Deux ans après le déclenchement de la Révolution du 14 janvier, la question qui demeure récurrente est la suivante : quel enseignement peut-on tirer de cette Révolution ? Un bilan, certes mitigé, auquel on peut ajouter que la Tunisie est plus que jamais divisée, voire désunie.
Première pomme de discorde : la date du début de la Révolution qui reste toujours un sujet polémique. Les habitants de Sidi Bouzid, de Kasserine et de Thala considèrent que cette date est celle du 17 décembre 2010, date de l’immolation de Mohamed Bouazizi. D’ailleurs, ils ont totalement boycotté les festivités du 14 janvier 2011 et 2013 considérant que leur vraie Révolution leur a été confisquée. Par la même, les habitants du bassin minier considèrent que les émeutes ayant eu lieu en 2008 sont la première étincelle de la Révolution tunisienne. C’est d’ailleurs pourquoi ils “quémandent” une reconnaissance officielle de la révolte du bassin minier comme événement marquant de la Révolution tunisienne, en la considérant même comme “premier défi concret et sérieux à l’ancien régime”, affirmant qu’il a contribué directement ou indirectement à sa chute.

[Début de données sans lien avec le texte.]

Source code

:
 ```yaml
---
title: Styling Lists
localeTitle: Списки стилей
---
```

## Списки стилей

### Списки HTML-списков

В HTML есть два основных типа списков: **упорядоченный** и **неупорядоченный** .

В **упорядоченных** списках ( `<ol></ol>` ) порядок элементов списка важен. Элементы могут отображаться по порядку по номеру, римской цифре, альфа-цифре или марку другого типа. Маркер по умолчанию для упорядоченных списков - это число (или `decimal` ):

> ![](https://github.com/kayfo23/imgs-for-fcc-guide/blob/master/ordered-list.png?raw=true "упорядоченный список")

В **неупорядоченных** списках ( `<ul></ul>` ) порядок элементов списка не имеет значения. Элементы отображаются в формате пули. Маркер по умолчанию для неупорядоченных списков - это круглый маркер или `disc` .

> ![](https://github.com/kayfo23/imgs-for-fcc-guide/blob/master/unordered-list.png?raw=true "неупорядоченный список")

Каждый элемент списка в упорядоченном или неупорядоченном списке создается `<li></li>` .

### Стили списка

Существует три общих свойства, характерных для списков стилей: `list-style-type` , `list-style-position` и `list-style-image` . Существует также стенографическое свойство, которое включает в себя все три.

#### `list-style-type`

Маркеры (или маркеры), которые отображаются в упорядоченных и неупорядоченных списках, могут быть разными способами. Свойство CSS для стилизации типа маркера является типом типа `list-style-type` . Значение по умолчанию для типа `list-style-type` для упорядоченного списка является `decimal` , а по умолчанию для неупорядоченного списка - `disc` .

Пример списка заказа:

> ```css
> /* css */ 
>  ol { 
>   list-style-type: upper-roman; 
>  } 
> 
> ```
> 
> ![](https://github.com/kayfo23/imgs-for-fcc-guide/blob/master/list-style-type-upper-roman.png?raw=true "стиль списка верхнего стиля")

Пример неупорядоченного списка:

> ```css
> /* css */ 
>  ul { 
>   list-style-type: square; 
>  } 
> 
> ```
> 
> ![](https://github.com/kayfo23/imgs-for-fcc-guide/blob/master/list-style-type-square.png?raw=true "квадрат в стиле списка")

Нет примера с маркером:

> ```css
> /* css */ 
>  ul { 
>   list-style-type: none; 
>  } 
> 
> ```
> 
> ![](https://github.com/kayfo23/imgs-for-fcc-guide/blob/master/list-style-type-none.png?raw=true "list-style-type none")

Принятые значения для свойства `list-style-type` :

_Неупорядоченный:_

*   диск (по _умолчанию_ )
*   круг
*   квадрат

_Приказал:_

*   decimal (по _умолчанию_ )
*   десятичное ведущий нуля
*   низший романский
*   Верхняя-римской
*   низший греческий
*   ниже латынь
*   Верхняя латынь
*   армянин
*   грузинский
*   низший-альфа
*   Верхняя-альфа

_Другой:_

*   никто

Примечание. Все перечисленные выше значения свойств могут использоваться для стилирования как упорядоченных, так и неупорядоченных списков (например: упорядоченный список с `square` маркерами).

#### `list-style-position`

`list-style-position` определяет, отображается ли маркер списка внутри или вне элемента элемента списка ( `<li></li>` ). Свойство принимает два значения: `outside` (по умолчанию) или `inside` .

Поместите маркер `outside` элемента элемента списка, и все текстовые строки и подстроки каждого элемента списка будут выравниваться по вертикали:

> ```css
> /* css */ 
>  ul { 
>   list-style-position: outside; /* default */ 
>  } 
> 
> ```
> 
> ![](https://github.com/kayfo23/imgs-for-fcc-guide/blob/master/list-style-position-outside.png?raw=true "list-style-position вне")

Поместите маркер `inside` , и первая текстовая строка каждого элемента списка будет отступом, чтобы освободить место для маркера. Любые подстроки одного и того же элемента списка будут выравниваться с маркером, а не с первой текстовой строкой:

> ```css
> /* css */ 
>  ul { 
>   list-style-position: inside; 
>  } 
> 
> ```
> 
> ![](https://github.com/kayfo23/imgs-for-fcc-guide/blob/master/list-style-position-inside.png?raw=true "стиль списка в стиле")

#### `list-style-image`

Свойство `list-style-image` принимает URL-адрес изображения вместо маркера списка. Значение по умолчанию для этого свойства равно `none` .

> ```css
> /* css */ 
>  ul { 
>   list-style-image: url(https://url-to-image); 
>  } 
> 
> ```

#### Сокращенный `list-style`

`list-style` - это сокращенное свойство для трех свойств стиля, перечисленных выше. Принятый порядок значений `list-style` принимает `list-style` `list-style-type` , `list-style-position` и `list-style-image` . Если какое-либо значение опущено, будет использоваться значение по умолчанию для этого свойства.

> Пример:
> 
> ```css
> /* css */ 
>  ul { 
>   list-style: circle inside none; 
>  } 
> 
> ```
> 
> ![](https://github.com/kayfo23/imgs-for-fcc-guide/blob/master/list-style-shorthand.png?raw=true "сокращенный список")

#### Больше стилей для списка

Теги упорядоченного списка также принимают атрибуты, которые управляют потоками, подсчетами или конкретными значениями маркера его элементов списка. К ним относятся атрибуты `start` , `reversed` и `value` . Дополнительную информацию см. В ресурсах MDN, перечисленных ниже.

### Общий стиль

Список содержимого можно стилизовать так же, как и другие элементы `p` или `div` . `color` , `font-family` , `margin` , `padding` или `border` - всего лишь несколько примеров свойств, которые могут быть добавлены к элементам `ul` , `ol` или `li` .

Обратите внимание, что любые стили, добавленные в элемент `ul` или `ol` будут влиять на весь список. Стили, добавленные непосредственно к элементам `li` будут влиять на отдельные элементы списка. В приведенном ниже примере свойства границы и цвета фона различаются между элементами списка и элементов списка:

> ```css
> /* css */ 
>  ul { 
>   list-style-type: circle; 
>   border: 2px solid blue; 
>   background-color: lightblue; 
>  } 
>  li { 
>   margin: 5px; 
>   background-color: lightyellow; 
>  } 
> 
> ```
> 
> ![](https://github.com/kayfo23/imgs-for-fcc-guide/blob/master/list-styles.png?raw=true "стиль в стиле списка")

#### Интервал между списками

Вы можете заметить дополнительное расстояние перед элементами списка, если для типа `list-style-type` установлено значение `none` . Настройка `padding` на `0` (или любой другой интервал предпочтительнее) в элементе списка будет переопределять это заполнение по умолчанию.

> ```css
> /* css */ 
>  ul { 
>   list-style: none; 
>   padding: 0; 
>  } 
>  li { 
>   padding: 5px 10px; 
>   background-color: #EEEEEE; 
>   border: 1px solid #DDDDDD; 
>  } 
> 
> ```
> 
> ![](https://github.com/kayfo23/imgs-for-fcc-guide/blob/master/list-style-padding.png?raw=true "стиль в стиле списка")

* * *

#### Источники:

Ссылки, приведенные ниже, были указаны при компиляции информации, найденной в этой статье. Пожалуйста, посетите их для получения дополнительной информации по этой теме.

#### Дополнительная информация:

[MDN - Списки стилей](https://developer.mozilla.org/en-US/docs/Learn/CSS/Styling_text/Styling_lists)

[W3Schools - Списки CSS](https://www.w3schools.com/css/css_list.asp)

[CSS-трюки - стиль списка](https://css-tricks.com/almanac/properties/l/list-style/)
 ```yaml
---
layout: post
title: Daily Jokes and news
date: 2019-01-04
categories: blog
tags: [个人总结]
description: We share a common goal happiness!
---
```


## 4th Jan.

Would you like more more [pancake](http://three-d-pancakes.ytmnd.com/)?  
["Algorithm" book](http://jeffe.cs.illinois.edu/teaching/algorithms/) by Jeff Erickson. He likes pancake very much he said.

En revanche, un bon nombre de Tunisiens pensent que le 14 janvier est la date la plus symbolique de notre Révolution. La fuite de Ben Ali a couronné des années et des années de résistance contre la dictature et le despotisme d’un régime qui a gouverné par le fer et par le feu. Le 14 janvier est le fruit de plusieurs années de sacrifice et de combat, dans le bassin minier, à Thala, à Kasserine, à Siliana et dans toutes les régions marginalisées et défavorisées.
Cette division s’est accentuée davantage sur le plan sociopolitique.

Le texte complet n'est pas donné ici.